God I hate this shit. I recently got picked over a position for chief resident and it went to someone who is still a good choice and hard worker, and quite frankly a fantastic face in public, but just down right uncompassionate to the ancillary staff and catty with colleagues.

Meanwhile there are multiple sites, and literally exact numbers of people applying for them, and I was placed to lead the site that no one wants to return to and always seems to go to the resident who is willing to step up into the "somebody has to make this merry-go-round run" role. And you know what? Yeah. That's me.

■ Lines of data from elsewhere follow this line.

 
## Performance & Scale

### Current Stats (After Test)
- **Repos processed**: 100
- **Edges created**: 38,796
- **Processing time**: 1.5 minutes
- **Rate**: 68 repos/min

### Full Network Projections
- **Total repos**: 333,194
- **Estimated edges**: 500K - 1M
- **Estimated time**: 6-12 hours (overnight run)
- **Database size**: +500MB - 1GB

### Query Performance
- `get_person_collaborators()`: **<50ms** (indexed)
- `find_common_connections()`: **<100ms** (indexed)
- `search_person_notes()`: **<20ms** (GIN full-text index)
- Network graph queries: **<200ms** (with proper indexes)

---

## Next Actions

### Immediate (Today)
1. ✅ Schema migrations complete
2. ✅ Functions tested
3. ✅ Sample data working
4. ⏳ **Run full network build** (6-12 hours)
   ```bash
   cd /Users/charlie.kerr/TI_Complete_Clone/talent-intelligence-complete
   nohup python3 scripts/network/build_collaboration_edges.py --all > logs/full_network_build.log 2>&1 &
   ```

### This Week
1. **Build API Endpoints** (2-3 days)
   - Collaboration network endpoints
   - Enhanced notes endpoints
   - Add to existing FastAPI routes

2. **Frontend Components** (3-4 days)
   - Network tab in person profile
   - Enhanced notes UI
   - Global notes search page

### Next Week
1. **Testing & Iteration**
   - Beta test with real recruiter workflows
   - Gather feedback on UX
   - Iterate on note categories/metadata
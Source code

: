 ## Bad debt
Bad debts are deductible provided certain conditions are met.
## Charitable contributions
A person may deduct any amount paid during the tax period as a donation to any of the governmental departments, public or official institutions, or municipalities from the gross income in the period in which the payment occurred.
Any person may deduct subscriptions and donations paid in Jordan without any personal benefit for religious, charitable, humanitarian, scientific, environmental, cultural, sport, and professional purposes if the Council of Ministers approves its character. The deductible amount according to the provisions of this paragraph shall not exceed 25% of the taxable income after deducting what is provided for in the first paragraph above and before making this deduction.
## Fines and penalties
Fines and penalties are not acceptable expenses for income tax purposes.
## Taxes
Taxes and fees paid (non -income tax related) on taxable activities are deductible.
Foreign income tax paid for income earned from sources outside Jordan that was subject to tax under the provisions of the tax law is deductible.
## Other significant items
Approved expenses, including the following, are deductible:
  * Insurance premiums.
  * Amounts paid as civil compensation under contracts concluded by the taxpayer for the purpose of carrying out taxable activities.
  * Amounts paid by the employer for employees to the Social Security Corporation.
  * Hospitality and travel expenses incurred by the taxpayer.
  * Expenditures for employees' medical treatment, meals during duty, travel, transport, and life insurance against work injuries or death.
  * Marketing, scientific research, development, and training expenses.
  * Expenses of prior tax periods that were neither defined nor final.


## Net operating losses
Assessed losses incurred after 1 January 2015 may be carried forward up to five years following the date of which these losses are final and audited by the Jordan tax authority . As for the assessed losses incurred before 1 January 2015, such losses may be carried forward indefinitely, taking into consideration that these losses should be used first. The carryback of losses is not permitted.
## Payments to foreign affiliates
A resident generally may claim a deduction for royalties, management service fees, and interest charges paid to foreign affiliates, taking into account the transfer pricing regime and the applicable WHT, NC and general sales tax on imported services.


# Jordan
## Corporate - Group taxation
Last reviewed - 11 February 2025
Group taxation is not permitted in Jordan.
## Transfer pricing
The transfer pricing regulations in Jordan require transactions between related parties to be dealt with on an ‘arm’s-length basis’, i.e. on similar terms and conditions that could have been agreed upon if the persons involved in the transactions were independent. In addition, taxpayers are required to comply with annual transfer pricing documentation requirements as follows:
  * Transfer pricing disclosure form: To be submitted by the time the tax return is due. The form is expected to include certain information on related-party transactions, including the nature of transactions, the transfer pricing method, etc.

I'm still going to make the most of the opportunity and appreciate that there's a decent one here. Because like the majestic sewer rat that I am, I will thrive in what ever pit you throw at me and make it quite homey. I'm quite good at rooting around to find something worth being curious about. I guarantee you, that when my year is up and I'm ready to pass on my torch, that people are going to want this site instead.

But am I butthurt as hell that I was passed on every position (yeah, there were actually 6) except for the one that people feel they're too above to apply to, even though I'm known to have the best relationship with the ancillary staff, I do a hell of a good job teaching students, and that I've proven myself time and time again as more than capable of carrying a work load of black cloud shifts without complaint?

Yeah. I'm butt hurt. Just not butt hurt enough to do more than anonymously complain about it on the internet. Man, the underestimating really gets tiresome after a while. It doesn't go away. There are way too many people who will look at a kind and pleasant person, and make the assumption that they're naive and incapable of original thought. I refuse to change for them.